Step 4. Choose rewrite strategy
Before editing, decide what kind of rewrite each file needs.
| Problem type | Rewrite move |
|---|
| No main line | Rebuild around one narrative or workflow |
| Mixed levels | Rework heading hierarchy |
| Verbose prose | Compress and harden sentences |
| Weak structure expression | Convert to table / Mermaid / list / tag block |
| Wrong file placement | Move detail to references/ or assets/; keep SKILL.md lean |
| Repeated content across files | Keep one source of truth and delete or compress the duplicate |
Two rewrite modes exist:
| Mode | Use when | Constraint |
|---|
| Structure + expression | The current structure is genuinely broken | Rebuild structure, but preserve semantic invariants |
| Expression-only | The current structure is already coherent | Do not invent a new organizing model; improve wording, density, and medium choice only |
Do not drift into freeform editing. Pick a rewrite move and a rewrite mode, then execute them.
Step 5. Rewrite the files
Rewrite the Markdown directly.
- Rebuild headings around one main line per file.

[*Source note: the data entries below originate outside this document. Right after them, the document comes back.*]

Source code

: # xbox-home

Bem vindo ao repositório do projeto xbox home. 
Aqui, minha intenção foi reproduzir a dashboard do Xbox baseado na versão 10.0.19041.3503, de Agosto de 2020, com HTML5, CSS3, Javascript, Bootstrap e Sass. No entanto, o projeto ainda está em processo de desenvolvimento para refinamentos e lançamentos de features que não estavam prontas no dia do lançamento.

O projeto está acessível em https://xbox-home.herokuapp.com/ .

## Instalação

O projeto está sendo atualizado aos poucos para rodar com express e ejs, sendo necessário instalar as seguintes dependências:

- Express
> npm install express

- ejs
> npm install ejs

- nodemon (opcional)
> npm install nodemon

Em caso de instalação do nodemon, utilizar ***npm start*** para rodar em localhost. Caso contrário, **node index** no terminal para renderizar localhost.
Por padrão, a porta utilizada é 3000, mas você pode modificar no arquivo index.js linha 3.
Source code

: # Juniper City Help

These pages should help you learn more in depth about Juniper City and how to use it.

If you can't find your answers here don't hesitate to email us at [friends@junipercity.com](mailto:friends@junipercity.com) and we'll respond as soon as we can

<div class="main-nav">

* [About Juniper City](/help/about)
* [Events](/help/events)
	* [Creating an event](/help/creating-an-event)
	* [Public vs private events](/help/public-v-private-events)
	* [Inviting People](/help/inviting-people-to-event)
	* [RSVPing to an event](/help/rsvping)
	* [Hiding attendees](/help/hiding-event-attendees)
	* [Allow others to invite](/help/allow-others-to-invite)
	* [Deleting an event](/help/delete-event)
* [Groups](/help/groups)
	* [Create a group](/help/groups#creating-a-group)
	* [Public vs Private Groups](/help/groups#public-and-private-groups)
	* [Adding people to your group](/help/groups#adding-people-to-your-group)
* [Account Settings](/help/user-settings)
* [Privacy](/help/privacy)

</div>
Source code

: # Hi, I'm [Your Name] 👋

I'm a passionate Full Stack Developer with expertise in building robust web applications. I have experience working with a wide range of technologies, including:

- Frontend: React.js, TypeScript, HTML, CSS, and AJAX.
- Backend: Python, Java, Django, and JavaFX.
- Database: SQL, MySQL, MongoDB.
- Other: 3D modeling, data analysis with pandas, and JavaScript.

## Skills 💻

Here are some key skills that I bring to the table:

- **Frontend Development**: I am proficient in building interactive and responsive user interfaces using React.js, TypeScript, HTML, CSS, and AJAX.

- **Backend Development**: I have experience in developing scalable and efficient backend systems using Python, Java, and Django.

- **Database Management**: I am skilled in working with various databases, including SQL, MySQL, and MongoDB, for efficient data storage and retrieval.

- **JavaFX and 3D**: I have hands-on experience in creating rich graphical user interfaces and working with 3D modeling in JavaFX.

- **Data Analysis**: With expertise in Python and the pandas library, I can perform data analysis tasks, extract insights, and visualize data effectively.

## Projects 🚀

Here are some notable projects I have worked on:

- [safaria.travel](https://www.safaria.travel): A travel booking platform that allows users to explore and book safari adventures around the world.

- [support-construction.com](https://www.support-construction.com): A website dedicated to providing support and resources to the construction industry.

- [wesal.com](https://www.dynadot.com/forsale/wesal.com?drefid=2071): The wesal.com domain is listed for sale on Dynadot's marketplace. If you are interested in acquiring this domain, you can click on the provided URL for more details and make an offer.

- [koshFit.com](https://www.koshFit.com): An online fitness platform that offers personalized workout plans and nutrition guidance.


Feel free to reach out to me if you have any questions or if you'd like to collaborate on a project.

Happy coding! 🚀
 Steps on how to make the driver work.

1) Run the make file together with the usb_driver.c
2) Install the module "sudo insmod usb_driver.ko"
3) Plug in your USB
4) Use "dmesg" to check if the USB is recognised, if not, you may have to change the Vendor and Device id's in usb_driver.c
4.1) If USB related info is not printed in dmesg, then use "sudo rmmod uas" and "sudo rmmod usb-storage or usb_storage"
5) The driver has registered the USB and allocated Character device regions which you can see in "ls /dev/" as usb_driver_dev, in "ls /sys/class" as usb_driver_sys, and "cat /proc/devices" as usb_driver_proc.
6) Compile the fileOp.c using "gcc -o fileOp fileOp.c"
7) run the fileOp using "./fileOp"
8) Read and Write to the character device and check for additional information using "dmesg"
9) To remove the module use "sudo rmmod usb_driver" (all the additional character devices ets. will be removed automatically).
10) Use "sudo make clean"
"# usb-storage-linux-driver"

- Convert weak prose into stronger structures when appropriate.
- Tighten wording until it reads like SOP, not explanation.
- Remove filler, drift, meta-commentary, and redundant restatement.
- Keep examples only when they materially improve execution.
- Keep templates out of
SKILL.md unless they are short and always needed.
Step 6. Check directory-level consistency
After rewriting individual files, review the skill directory as a system.
| Check | Pass condition |
|---|
| Role separation | SKILL.md, references/, scenarios/, and assets/ do not compete for the same job |
| Reference flow | SKILL.md points to deeper files only when needed |
| No structural drift | Similar files use compatible structural logic |
| No accidental duplication | The same rule or template is not maintained in multiple places without reason |
| Style coherence | Markdown across the directory feels like one skill, not multiple authors fighting each other |
Step 7. Report what changed
After editing, give a short summary:
- which Markdown files changed
- what improved structurally
- what improved expressively
- any intentional non-changes
Do not emit a long review report. The rewritten files are the main output.